Hydrogen cars, or, to be more precise, fuel cell cars, are electric vehicles. The difference to the “normal” e-car:
A fuel cell with a hydrogen tank is installed in the vehicle, which generates electricity for the driver while driving.
A small battery acts as a buffer or temporary storage and covers peak loads, e.g., when accelerating. It also absorbs and stores recuperation energy (kinetic energy when braking).
In the fuel cell, electricity is generated from hydrogen. This is done by reversing the electrolysis. Hydrogen and atmospheric oxygen react to form water, generating heat and electrical energy. The latter drives the electric motor.

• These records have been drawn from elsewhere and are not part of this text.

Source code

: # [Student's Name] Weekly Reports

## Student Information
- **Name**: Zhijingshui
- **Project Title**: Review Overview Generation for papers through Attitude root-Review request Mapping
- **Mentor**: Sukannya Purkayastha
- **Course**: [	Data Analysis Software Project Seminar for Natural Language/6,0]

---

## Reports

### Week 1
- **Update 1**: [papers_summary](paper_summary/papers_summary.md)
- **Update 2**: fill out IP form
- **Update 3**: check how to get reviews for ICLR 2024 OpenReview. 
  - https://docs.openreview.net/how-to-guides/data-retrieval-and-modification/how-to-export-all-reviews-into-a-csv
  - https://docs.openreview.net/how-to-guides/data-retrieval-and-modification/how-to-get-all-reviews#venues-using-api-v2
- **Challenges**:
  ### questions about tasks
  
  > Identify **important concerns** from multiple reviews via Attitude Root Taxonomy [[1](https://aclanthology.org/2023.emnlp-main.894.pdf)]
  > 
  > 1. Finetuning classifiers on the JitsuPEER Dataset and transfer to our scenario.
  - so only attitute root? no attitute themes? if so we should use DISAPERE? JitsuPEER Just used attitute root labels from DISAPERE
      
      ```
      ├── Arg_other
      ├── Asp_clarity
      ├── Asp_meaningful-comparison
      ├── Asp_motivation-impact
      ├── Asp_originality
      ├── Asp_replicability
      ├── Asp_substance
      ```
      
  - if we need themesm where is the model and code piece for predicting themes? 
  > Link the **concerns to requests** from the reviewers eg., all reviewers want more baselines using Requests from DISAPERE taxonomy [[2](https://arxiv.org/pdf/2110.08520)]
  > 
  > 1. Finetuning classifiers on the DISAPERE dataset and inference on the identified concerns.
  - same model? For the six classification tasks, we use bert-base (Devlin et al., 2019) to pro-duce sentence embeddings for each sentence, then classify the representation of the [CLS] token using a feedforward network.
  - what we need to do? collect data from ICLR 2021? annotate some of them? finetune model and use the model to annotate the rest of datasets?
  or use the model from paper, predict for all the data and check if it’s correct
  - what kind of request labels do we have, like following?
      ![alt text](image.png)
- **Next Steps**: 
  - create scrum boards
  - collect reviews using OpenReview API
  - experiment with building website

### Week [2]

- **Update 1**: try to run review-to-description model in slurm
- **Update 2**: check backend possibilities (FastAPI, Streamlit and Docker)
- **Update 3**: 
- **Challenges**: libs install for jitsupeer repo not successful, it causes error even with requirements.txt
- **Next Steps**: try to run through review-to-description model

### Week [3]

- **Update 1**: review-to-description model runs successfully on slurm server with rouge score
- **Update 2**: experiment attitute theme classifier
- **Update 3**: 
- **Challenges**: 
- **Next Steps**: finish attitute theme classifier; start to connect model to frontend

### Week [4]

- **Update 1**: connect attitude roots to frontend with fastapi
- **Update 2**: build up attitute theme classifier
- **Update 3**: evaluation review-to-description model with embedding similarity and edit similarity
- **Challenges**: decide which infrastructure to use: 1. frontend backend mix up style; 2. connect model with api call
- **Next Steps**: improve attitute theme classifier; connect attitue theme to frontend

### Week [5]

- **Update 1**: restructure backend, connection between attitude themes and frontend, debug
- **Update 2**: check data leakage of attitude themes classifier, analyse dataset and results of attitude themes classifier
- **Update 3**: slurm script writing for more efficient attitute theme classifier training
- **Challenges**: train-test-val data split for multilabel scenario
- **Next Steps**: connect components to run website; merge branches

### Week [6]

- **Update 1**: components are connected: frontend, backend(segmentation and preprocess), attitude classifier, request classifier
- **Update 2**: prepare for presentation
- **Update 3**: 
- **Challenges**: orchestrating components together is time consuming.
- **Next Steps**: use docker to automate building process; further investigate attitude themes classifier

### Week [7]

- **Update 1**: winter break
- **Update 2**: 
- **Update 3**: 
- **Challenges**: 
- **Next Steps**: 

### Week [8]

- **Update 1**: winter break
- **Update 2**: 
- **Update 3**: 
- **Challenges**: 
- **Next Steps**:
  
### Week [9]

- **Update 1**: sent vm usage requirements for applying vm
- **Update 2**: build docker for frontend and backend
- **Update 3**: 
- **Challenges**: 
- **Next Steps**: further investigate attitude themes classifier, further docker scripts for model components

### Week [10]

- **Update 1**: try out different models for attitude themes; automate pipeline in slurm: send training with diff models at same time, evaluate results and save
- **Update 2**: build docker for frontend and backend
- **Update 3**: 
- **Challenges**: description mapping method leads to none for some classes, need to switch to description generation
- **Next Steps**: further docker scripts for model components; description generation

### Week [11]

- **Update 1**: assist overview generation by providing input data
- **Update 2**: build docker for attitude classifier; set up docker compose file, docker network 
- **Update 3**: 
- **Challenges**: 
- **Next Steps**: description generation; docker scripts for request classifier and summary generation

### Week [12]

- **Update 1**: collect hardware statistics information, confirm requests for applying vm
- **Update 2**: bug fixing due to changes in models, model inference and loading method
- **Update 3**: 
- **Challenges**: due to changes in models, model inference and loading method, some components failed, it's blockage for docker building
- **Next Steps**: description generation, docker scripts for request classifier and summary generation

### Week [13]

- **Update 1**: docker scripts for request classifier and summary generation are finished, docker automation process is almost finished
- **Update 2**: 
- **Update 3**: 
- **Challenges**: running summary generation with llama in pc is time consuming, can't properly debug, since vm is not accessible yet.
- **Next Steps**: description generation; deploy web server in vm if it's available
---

So-called PEM (polymer electrolyte membrane) fuel cells are used in vehicles. How it works:
The membrane separates the hydrogen and the oxygen from the air, which flows around the anode and cathode, respectively.
The membrane is only permeable to hydrogen ions. At the anode, the hydrogen molecules separate into ions and electrons.
The hydrogen ions migrate through the PEM to the cathode and combine with the oxygen in the air to form water.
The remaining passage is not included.